[[ THE DATA, beginning ]]
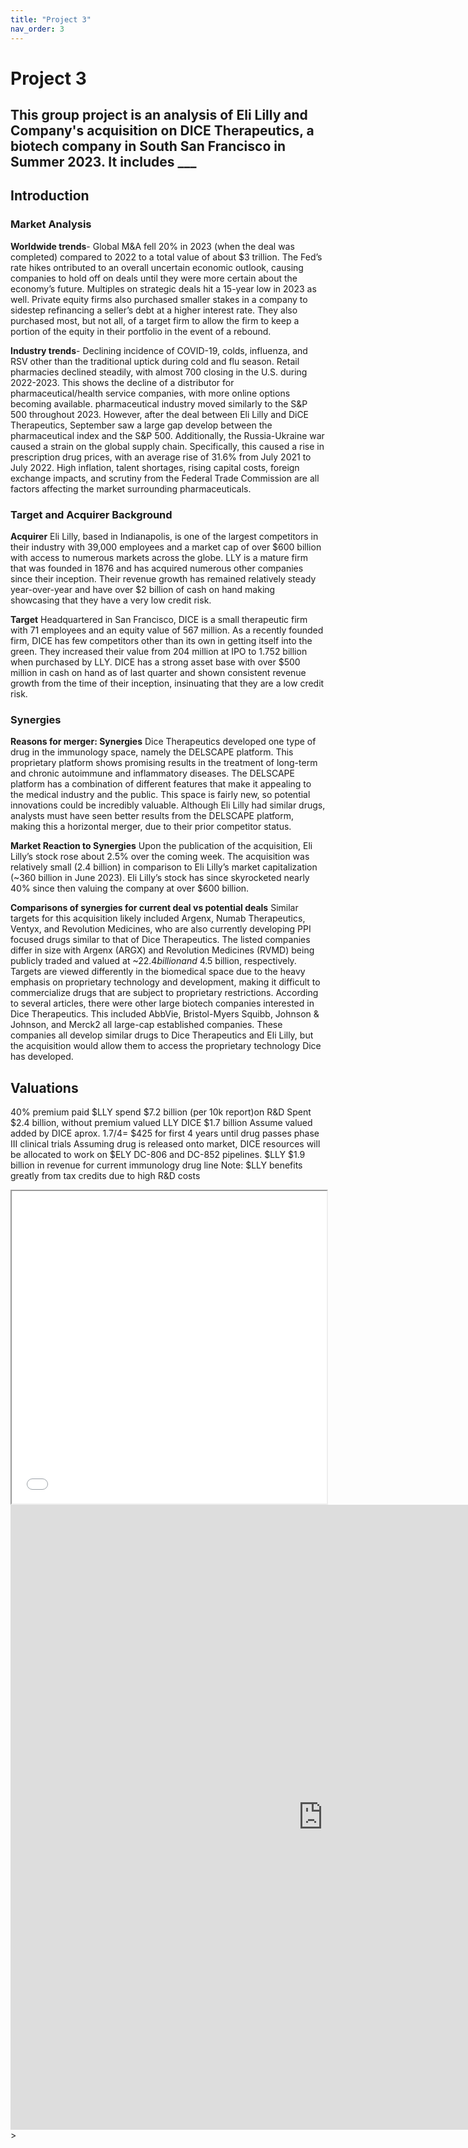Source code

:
 ```yaml
---
title: "Project 3"
nav_order: 3
---
```


# Project 3

## This group project is an analysis of Eli Lilly and Company's acquisition on DICE Therapeutics, a biotech company in South San Francisco in Summer 2023. It includes ___

## Introduction
### Market Analysis
**Worldwide trends**- Global M&A fell 20% in 2023 (when the deal was completed) compared to 2022
to a total value of about $3 trillion. The Fed’s rate hikes ontributed to an overall uncertain
economic outlook, causing companies to hold off on deals until they were more
certain about the economy’s future. Multiples on strategic deals hit a
15-year low in 2023 as well. Private equity firms also purchased smaller stakes in
a company to sidestep refinancing a seller’s debt at a higher interest rate. They
also purchased most, but not all, of a target firm to allow the firm to keep a
portion of the equity in their portfolio in the event of a rebound.

**Industry trends**- Declining incidence of COVID-19, colds, influenza,
and RSV other than the traditional uptick during cold and flu season.
Retail pharmacies declined steadily, with almost 700 closing in the U.S.
during 2022-2023. This shows the decline of a distributor for
pharmaceutical/health service companies, with more online options
becoming available. pharmaceutical industry moved similarly to the S&P 500 throughout
2023. However, after the deal between Eli Lilly and DiCE Therapeutics,
September saw a large gap develop between the pharmaceutical index and
the S&P 500. Additionally, the Russia-Ukraine war caused a strain on the
global supply chain. Specifically, this caused a rise in prescription drug
prices, with an average rise of 31.6% from July 2021 to July 2022. High inflation, talent shortages, rising capital costs, foreign exchange
impacts, and scrutiny from the Federal Trade Commission are all factors
affecting the market surrounding pharmaceuticals.

### Target and Acquirer Background

**Acquirer**
Eli Lilly, based in Indianapolis, is one of the largest competitors in their
industry with 39,000 employees and a market cap of over $600 billion
with access to numerous markets across the globe. LLY is a mature firm
that was founded in 1876 and has acquired numerous other companies
since their inception. Their revenue growth has remained relatively steady
year-over-year and have over $2 billion of cash on hand making
showcasing that they have a very low credit risk.

**Target**
Headquartered in San Francisco, DICE is a small therapeutic firm with 71 employees
and an equity value of 567 million. As a recently founded firm, DICE has
few competitors other than its own in getting itself into the green. They
increased their value from 204 million at IPO to 1.752 billion when
purchased by LLY. DICE has a strong asset base with over $500 million in
cash on hand as of last quarter and shown consistent revenue growth from
the time of their inception, insinuating that they are a low credit risk.

### Synergies
**Reasons for merger: Synergies**
Dice Therapeutics developed one type of drug in the immunology space, namely the DELSCAPE
platform. This proprietary platform shows promising results in the treatment of
long-term and chronic autoimmune and inflammatory diseases. The DELSCAPE
platform has a combination of different features that make it appealing to the
medical industry and the public. This space is fairly new, so potential innovations
could be incredibly valuable. Although Eli Lilly had similar drugs, analysts must
have seen better results from the DELSCAPE platform, making this a horizontal
merger, due to their prior competitor status.

**Market Reaction to Synergies**
Upon the publication of the acquisition, Eli Lilly’s stock rose about 2.5% over the
coming week. The acquisition was relatively small (2.4 billion) in comparison to Eli Lilly’s market capitalization (~360 billion in June 2023). Eli Lilly’s stock has since skyrocketed nearly 40% since then valuing the company at over $600 billion.

**Comparisons of synergies for current deal vs potential deals**
Similar targets for this acquisition likely included Argenx, Numab Therapeutics,
Ventyx, and Revolution Medicines, who are also currently developing PPI
focused drugs similar to that of Dice Therapeutics. The listed companies differ in
size with Argenx (ARGX) and Revolution Medicines (RVMD) being publicly
traded and valued at ~$22.4 billion and ~$4.5 billion, respectively. Targets are
viewed differently in the biomedical space due to the heavy emphasis on
proprietary technology and development, making it difficult to commercialize
drugs that are subject to proprietary restrictions. According to several articles, there were other large biotech companies interested in Dice Therapeutics. This included AbbVie, Bristol-Myers Squibb, Johnson & Johnson, and Merck2 all large-cap established companies. These companies all
develop similar drugs to Dice Therapeutics and Eli Lilly, but the acquisition
would allow them to access the proprietary technology Dice has developed.

## Valuations
40% premium paid
$LLY spend $7.2 billion (per 10k report)on R&D
Spent $2.4 billion, without premium valued LLY DICE $1.7 billion
Assume valued added by DICE aprox. 1.7/4= $425 for first 4 years until drug passes phase III clinical trials
Assuming drug is released onto market, DICE resources will be allocated to work on $ELY DC-806 and DC-852 pipelines.
$LLY $1.9 billion in revenue for current immunology drug line
Note: $LLY benefits greatly from tax credits due to high R&D costs

<iframe src="dcf.htm" width="100%" height="500px"></iframe>

<iframe width="1000" height="1000" frameborder="0" scrolling="no" src="https://cpslo-my.sharepoint.com/personal/aaaslam_calpoly_edu/_layouts/15/Doc.aspx?sourcedoc={63e3b35e-2e36-4e74-9b0e-d773756cc6ea}&action=embedview&wdAllowInteractivity=False&AllowTyping=True&wdHideGridlines=True&wdHideHeaders=True&wdDownloadButton=True&wdInConfigurator=True&wdInConfigurator=True"></iframe>>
[[ THE DATA, end ]]
§ WHAT THIS TASK INVOLVES
Starting at the first line of the data, set down each line exactly until you have copied the line with "to a total value", but leave the pictures out.

§ RESULT
Source code

:
 ```yaml
---
title: "Project 3"
nav_order: 3
---
```


# Project 3

## This group project is an analysis of Eli Lilly and Company's acquisition on DICE Therapeutics, a biotech company in South San Francisco in Summer 2023. It includes ___

## Introduction
### Market Analysis
**Worldwide trends**- Global M&A fell 20% in 2023 (when the deal was completed) compared to 2022
to a total value of about $3 trillion. The Fed’s rate hikes ontributed to an overall uncertain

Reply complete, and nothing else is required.